### [AIM OF THE TASK]
Would you filter these records and copy every line that has the word "qquad"?

### [DATA FOR REVIEW]
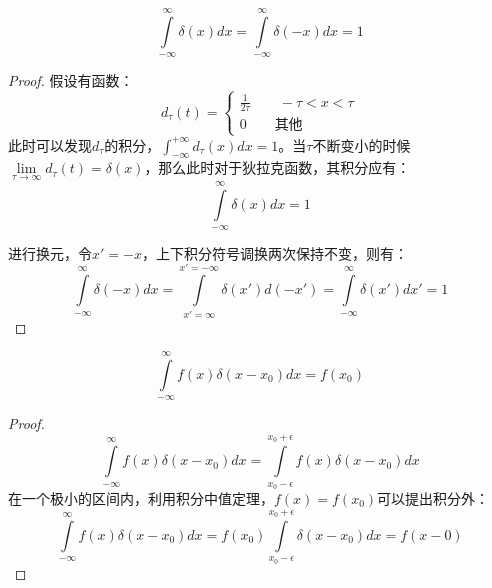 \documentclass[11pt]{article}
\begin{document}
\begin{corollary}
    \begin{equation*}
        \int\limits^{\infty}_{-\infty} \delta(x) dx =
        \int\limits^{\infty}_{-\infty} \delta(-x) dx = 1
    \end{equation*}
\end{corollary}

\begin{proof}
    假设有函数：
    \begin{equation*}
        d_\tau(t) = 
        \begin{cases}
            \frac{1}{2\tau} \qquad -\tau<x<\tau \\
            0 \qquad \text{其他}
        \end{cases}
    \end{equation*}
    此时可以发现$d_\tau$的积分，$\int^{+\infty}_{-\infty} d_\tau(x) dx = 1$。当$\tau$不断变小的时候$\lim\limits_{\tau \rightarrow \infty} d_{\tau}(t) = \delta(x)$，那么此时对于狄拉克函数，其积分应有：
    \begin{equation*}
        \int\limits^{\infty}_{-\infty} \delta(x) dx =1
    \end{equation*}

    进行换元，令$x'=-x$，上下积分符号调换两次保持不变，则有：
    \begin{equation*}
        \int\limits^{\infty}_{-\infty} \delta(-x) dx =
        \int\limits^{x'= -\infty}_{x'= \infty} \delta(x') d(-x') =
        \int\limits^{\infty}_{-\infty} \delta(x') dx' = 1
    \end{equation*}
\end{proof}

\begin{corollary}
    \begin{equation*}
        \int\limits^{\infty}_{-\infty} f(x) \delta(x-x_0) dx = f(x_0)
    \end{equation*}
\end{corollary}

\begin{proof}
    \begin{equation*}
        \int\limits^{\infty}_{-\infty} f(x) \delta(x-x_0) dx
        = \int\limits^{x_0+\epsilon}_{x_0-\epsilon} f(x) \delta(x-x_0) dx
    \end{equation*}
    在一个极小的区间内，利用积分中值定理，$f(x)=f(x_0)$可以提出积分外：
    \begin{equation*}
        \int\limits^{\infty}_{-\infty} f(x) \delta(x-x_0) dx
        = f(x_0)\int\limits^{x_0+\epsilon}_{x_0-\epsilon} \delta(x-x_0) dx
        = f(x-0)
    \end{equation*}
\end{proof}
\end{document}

* * *

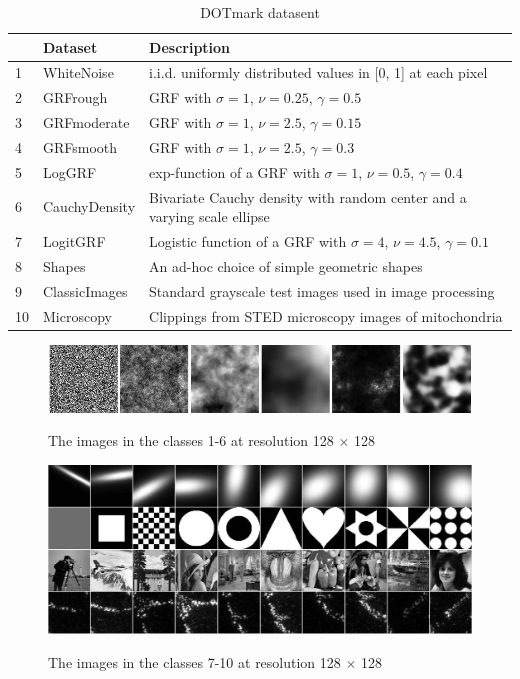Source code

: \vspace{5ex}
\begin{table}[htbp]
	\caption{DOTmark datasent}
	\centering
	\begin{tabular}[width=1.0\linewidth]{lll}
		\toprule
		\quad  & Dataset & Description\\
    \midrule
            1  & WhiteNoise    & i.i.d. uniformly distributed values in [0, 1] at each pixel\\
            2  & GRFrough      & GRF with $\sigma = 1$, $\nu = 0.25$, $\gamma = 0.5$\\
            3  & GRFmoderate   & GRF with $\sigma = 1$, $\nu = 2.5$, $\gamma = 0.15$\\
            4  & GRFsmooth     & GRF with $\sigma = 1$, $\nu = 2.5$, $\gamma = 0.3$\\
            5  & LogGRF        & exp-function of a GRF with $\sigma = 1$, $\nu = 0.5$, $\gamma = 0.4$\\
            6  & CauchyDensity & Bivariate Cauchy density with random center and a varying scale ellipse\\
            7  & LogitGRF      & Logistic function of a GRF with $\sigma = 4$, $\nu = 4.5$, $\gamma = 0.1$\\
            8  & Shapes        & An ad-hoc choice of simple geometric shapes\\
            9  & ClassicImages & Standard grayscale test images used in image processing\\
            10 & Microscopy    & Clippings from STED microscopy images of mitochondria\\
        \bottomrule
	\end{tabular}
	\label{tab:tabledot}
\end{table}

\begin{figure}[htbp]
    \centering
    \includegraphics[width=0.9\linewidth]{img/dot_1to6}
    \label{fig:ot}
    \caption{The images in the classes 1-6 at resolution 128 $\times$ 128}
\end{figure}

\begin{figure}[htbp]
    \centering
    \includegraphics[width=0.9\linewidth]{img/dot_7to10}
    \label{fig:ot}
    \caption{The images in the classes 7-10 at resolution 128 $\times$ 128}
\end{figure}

### [RESPONSE TO THIS EXERCISE]
            \frac{1}{2\tau} \qquad -\tau<x<\tau \\
            0 \qquad \text{其他}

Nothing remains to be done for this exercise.